Exercise details:
In your copy, reproduce the entries exactly as they are, minus the images.

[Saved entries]
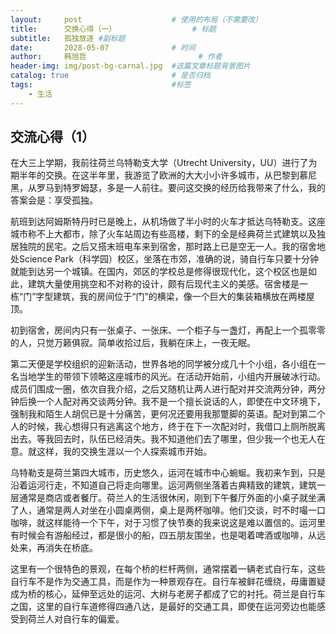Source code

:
 ```yaml
---
layout:     post   				    # 使用的布局（不需要改）
title:      交换心得（一） 				# 标题 
subtitle:   孤独放逐 #副标题
date:       2028-05-07				# 时间
author:     韩旭哲 						# 作者
header-img: img/post-bg-carnal.jpg 	#这篇文章标题背景图片
catalog: true 						# 是否归档
tags:								#标签
    - 生活
---
```


## 交流心得（1）
在大三上学期，我前往荷兰乌特勒支大学（Utrecht University，UU）进行了为期半年的交换。在这半年里，我游览了欧洲的大大小小许多城市，从巴黎到慕尼黑，从罗马到特罗姆瑟，多是一人前往。要问这交换的经历给我带来了什么，我的答案会是：享受孤独。

航班到达阿姆斯特丹时已是晚上，从机场做了半小时的火车才抵达乌特勒支。这座城市称不上大都市，除了火车站周边有些高楼，剩下的全是经典荷兰式建筑以及独居独院的民宅。之后又搭末班电车来到宿舍，那时路上已是空无一人。我的宿舍地处Science Park（科学园）校区，坐落在市郊，准确的说，骑自行车只要十分钟就能到达另一个城镇。在国内，郊区的学校总是修得很现代化，这个校区也是如此，建筑大量使用挑空和不对称的设计，颇有后现代主义的美感。宿舍楼是一栋“门”字型建筑，我的房间位于“门”的横梁，像一个巨大的集装箱横放在两楼屋顶。

初到宿舍，房间内只有一张桌子、一张床、一个柜子与一盏灯，再配上一个孤零零的人，只觉万籁俱寂。简单收拾过后，我躺在床上，一夜无眠。

第二天便是学校组织的迎新活动，世界各地的同学被分成几十个小组，各小组在一名当地学生的带领下领略这座城市的风光。在活动开始前，小组内开展破冰行动。成员们围成一圈，依次自我介绍，之后又随机让两人进行配对并交流两分钟，两分钟后换一个人配对再交谈两分钟。我不是一个擅长说话的人，即使在中文环境下，强制我和陌生人胡侃已是十分痛苦，更何况还要用我那蹩脚的英语。配对到第二个人的时候，我心想得只有逃离这个地方，终于在下一次配对时，我借口上厕所脱离出去。等我回去时，队伍已经消失。我不知道他们去了哪里，但少我一个也无人在意。就这样，我的交换生涯以一个人探索城市开始。

乌特勒支是荷兰第四大城市，历史悠久，运河在城市中心蜿蜒。我初来乍到，只是沿着运河行走，不知道自己将走向哪里。运河两侧坐落着古典精致的建筑，建筑一层通常是商店或者餐厅。荷兰人的生活很休闲，刚到下午餐厅外面的小桌子就坐满了人，通常是两人对坐在小圆桌两侧，桌上是两杯咖啡。他们交谈，时不时嘬一口咖啡，就这样能待一个下午，对于习惯了快节奏的我来说这是难以置信的。运河里有时候会有游船经过，都是很小的船，四五朋友围坐，也是喝着啤酒或咖啡，从远处来，再消失在桥底。

这里有一个很特色的景观，在每个桥的栏杆两侧，通常摆着一辆老式自行车，这些自行车不是作为交通工具，而是作为一种景观存在。自行车被鲜花缠绕，毋庸置疑成为桥的核心，延伸至远处的运河、大树与老房子都成了它的衬托。荷兰是自行车之国，这里的自行车道修得四通八达，是最好的交通工具，即使在运河旁边也能感受到荷兰人对自行车的偏爱。
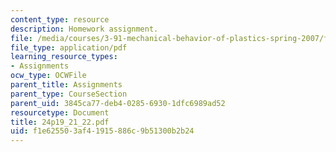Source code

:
 ```yaml
---
content_type: resource
description: Homework assignment.
file: /media/courses/3-91-mechanical-behavior-of-plastics-spring-2007/f1e625503af41915886c9b51300b2b24_24p19_21_22.pdf
file_type: application/pdf
learning_resource_types:
- Assignments
ocw_type: OCWFile
parent_title: Assignments
parent_type: CourseSection
parent_uid: 3845ca77-deb4-0285-6930-1dfc6989ad52
resourcetype: Document
title: 24p19_21_22.pdf
uid: f1e62550-3af4-1915-886c-9b51300b2b24
---
```

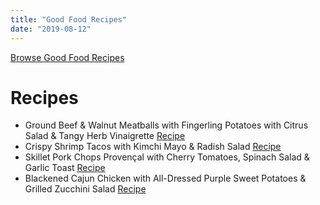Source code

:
```yaml
---
title: "Good Food Recipes"
date: "2019-08-12"
---
```


[Browse Good Food Recipes](https://www.makegoodfood.ca/en/recipes)

# Recipes

- Ground Beef & Walnut Meatballs with Fingerling Potatoes with Citrus Salad & Tangy Herb Vinaigrette [Recipe](https://www.makegoodfood.ca/en/recipe/ground-beef-walnut-meatballs-with-fingerling-potatoes-5)
- Crispy Shrimp Tacos with Kimchi Mayo & Radish Salad [Recipe](https://www.makegoodfood.ca/en/recipe/crispy-shrimp-tacos-2)
- Skillet Pork Chops Provençal with Cherry Tomatoes, Spinach Salad & Garlic Toast [Recipe](https://www.makegoodfood.ca/en/recipe/skillet-pork-chops-provencal-2)
- Blackened Cajun Chicken with All-Dressed Purple Sweet Potatoes & Grilled Zucchini Salad [Recipe](https://www.makegoodfood.ca/en/recipe/blackened-cajun-chicken-with-all-dressed-purple-sweet-potatoes-1)
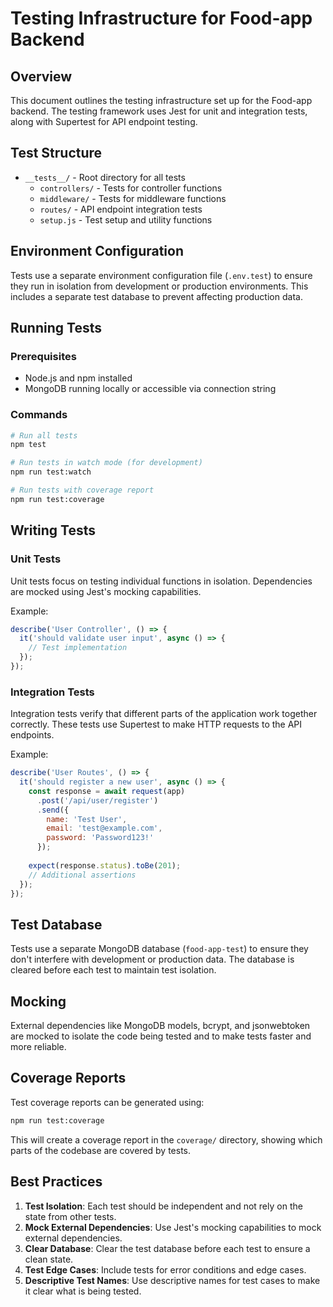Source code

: # Testing Infrastructure for Food-app Backend

## Overview

This document outlines the testing infrastructure set up for the Food-app backend. The testing framework uses Jest for unit and integration tests, along with Supertest for API endpoint testing.

## Test Structure

- `__tests__/` - Root directory for all tests
  - `controllers/` - Tests for controller functions
  - `middleware/` - Tests for middleware functions
  - `routes/` - API endpoint integration tests
  - `setup.js` - Test setup and utility functions

## Environment Configuration

Tests use a separate environment configuration file (`.env.test`) to ensure they run in isolation from development or production environments. This includes a separate test database to prevent affecting production data.

## Running Tests

### Prerequisites

- Node.js and npm installed
- MongoDB running locally or accessible via connection string

### Commands

```bash
# Run all tests
npm test

# Run tests in watch mode (for development)
npm run test:watch

# Run tests with coverage report
npm run test:coverage
```

## Writing Tests

### Unit Tests

Unit tests focus on testing individual functions in isolation. Dependencies are mocked using Jest's mocking capabilities.

Example:
```javascript
describe('User Controller', () => {
  it('should validate user input', async () => {
    // Test implementation
  });
});
```

### Integration Tests

Integration tests verify that different parts of the application work together correctly. These tests use Supertest to make HTTP requests to the API endpoints.

Example:
```javascript
describe('User Routes', () => {
  it('should register a new user', async () => {
    const response = await request(app)
      .post('/api/user/register')
      .send({
        name: 'Test User',
        email: 'test@example.com',
        password: 'Password123!'
      });
    
    expect(response.status).toBe(201);
    // Additional assertions
  });
});
```

## Test Database

Tests use a separate MongoDB database (`food-app-test`) to ensure they don't interfere with development or production data. The database is cleared before each test to maintain test isolation.

## Mocking

External dependencies like MongoDB models, bcrypt, and jsonwebtoken are mocked to isolate the code being tested and to make tests faster and more reliable.

## Coverage Reports

Test coverage reports can be generated using:

```bash
npm run test:coverage
```

This will create a coverage report in the `coverage/` directory, showing which parts of the codebase are covered by tests.

## Best Practices

1. **Test Isolation**: Each test should be independent and not rely on the state from other tests.
2. **Mock External Dependencies**: Use Jest's mocking capabilities to mock external dependencies.
3. **Clear Database**: Clear the test database before each test to ensure a clean state.
4. **Test Edge Cases**: Include tests for error conditions and edge cases.
5. **Descriptive Test Names**: Use descriptive names for test cases to make it clear what is being tested.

Result below:
Source code

:
 ```yaml
---
layout:     post   				    # 使用的布局（不需要改）
title:      交换心得（一） 				# 标题 
subtitle:   孤独放逐 #副标题
date:       2028-05-07				# 时间
author:     韩旭哲 						# 作者
header-img: img/post-bg-carnal.jpg 	#这篇文章标题背景图片
catalog: true 						# 是否归档
tags:								#标签
    - 生活
---
```


## 交流心得（1）
在大三上学期，我前往荷兰乌特勒支大学（Utrecht University，UU）进行了为期半年的交换。在这半年里，我游览了欧洲的大大小小许多城市，从巴黎到慕尼黑，从罗马到特罗姆瑟，多是一人前往。要问这交换的经历给我带来了什么，我的答案会是：享受孤独。

航班到达阿姆斯特丹时已是晚上，从机场做了半小时的火车才抵达乌特勒支。这座城市称不上大都市，除了火车站周边有些高楼，剩下的全是经典荷兰式建筑以及独居独院的民宅。之后又搭末班电车来到宿舍，那时路上已是空无一人。我的宿舍地处Science Park（科学园）校区，坐落在市郊，准确的说，骑自行车只要十分钟就能到达另一个城镇。在国内，郊区的学校总是修得很现代化，这个校区也是如此，建筑大量使用挑空和不对称的设计，颇有后现代主义的美感。宿舍楼是一栋“门”字型建筑，我的房间位于“门”的横梁，像一个巨大的集装箱横放在两楼屋顶。

初到宿舍，房间内只有一张桌子、一张床、一个柜子与一盏灯，再配上一个孤零零的人，只觉万籁俱寂。简单收拾过后，我躺在床上，一夜无眠。

第二天便是学校组织的迎新活动，世界各地的同学被分成几十个小组，各小组在一名当地学生的带领下领略这座城市的风光。在活动开始前，小组内开展破冰行动。成员们围成一圈，依次自我介绍，之后又随机让两人进行配对并交流两分钟，两分钟后换一个人配对再交谈两分钟。我不是一个擅长说话的人，即使在中文环境下，强制我和陌生人胡侃已是十分痛苦，更何况还要用我那蹩脚的英语。配对到第二个人的时候，我心想得只有逃离这个地方，终于在下一次配对时，我借口上厕所脱离出去。等我回去时，队伍已经消失。我不知道他们去了哪里，但少我一个也无人在意。就这样，我的交换生涯以一个人探索城市开始。

乌特勒支是荷兰第四大城市，历史悠久，运河在城市中心蜿蜒。我初来乍到，只是沿着运河行走，不知道自己将走向哪里。运河两侧坐落着古典精致的建筑，建筑一层通常是商店或者餐厅。荷兰人的生活很休闲，刚到下午餐厅外面的小桌子就坐满了人，通常是两人对坐在小圆桌两侧，桌上是两杯咖啡。他们交谈，时不时嘬一口咖啡，就这样能待一个下午，对于习惯了快节奏的我来说这是难以置信的。运河里有时候会有游船经过，都是很小的船，四五朋友围坐，也是喝着啤酒或咖啡，从远处来，再消失在桥底。

这里有一个很特色的景观，在每个桥的栏杆两侧，通常摆着一辆老式自行车，这些自行车不是作为交通工具，而是作为一种景观存在。自行车被鲜花缠绕，毋庸置疑成为桥的核心，延伸至远处的运河、大树与老房子都成了它的衬托。荷兰是自行车之国，这里的自行车道修得四通八达，是最好的交通工具，即使在运河旁边也能感受到荷兰人对自行车的偏爱。
Source code

:
 ```yaml
---
content_type: resource
description: Homework assignment.
file: /media/courses/3-91-mechanical-behavior-of-plastics-spring-2007/f1e625503af41915886c9b51300b2b24_24p19_21_22.pdf
file_type: application/pdf
learning_resource_types:
- Assignments
ocw_type: OCWFile
parent_title: Assignments
parent_type: CourseSection
parent_uid: 3845ca77-deb4-0285-6930-1dfc6989ad52
resourcetype: Document
title: 24p19_21_22.pdf
uid: f1e62550-3af4-1915-886c-9b51300b2b24
---
```

Source code

:
```yaml
---
title: "Good Food Recipes"
date: "2019-08-12"
---
```


[Browse Good Food Recipes](https://www.makegoodfood.ca/en/recipes)

# Recipes

- Ground Beef & Walnut Meatballs with Fingerling Potatoes with Citrus Salad & Tangy Herb Vinaigrette [Recipe](https://www.makegoodfood.ca/en/recipe/ground-beef-walnut-meatballs-with-fingerling-potatoes-5)
- Crispy Shrimp Tacos with Kimchi Mayo & Radish Salad [Recipe](https://www.makegoodfood.ca/en/recipe/crispy-shrimp-tacos-2)
- Skillet Pork Chops Provençal with Cherry Tomatoes, Spinach Salad & Garlic Toast [Recipe](https://www.makegoodfood.ca/en/recipe/skillet-pork-chops-provencal-2)
- Blackened Cajun Chicken with All-Dressed Purple Sweet Potatoes & Grilled Zucchini Salad [Recipe](https://www.makegoodfood.ca/en/recipe/blackened-cajun-chicken-with-all-dressed-purple-sweet-potatoes-1)
Source code

: # Testing Infrastructure for Food-app Backend

## Overview

This document outlines the testing infrastructure set up for the Food-app backend. The testing framework uses Jest for unit and integration tests, along with Supertest for API endpoint testing.

## Test Structure

- `__tests__/` - Root directory for all tests
  - `controllers/` - Tests for controller functions
  - `middleware/` - Tests for middleware functions
  - `routes/` - API endpoint integration tests
  - `setup.js` - Test setup and utility functions

## Environment Configuration

Tests use a separate environment configuration file (`.env.test`) to ensure they run in isolation from development or production environments. This includes a separate test database to prevent affecting production data.

## Running Tests

### Prerequisites

- Node.js and npm installed
- MongoDB running locally or accessible via connection string

### Commands

```bash
# Run all tests
npm test

# Run tests in watch mode (for development)
npm run test:watch

# Run tests with coverage report
npm run test:coverage
```

## Writing Tests

### Unit Tests

Unit tests focus on testing individual functions in isolation. Dependencies are mocked using Jest's mocking capabilities.

Example:
```javascript
describe('User Controller', () => {
  it('should validate user input', async () => {
    // Test implementation
  });
});
```

### Integration Tests

Integration tests verify that different parts of the application work together correctly. These tests use Supertest to make HTTP requests to the API endpoints.

Example:
```javascript
describe('User Routes', () => {
  it('should register a new user', async () => {
    const response = await request(app)
      .post('/api/user/register')
      .send({
        name: 'Test User',
        email: 'test@example.com',
        password: 'Password123!'
      });
    
    expect(response.status).toBe(201);
    // Additional assertions
  });
});
```

## Test Database

Tests use a separate MongoDB database (`food-app-test`) to ensure they don't interfere with development or production data. The database is cleared before each test to maintain test isolation.

## Mocking

External dependencies like MongoDB models, bcrypt, and jsonwebtoken are mocked to isolate the code being tested and to make tests faster and more reliable.

## Coverage Reports

Test coverage reports can be generated using:

```bash
npm run test:coverage
```

This will create a coverage report in the `coverage/` directory, showing which parts of the codebase are covered by tests.

## Best Practices

1. **Test Isolation**: Each test should be independent and not rely on the state from other tests.
2. **Mock External Dependencies**: Use Jest's mocking capabilities to mock external dependencies.
3. **Clear Database**: Clear the test database before each test to ensure a clean state.
4. **Test Edge Cases**: Include tests for error conditions and edge cases.
5. **Descriptive Test Names**: Use descriptive names for test cases to make it clear what is being tested.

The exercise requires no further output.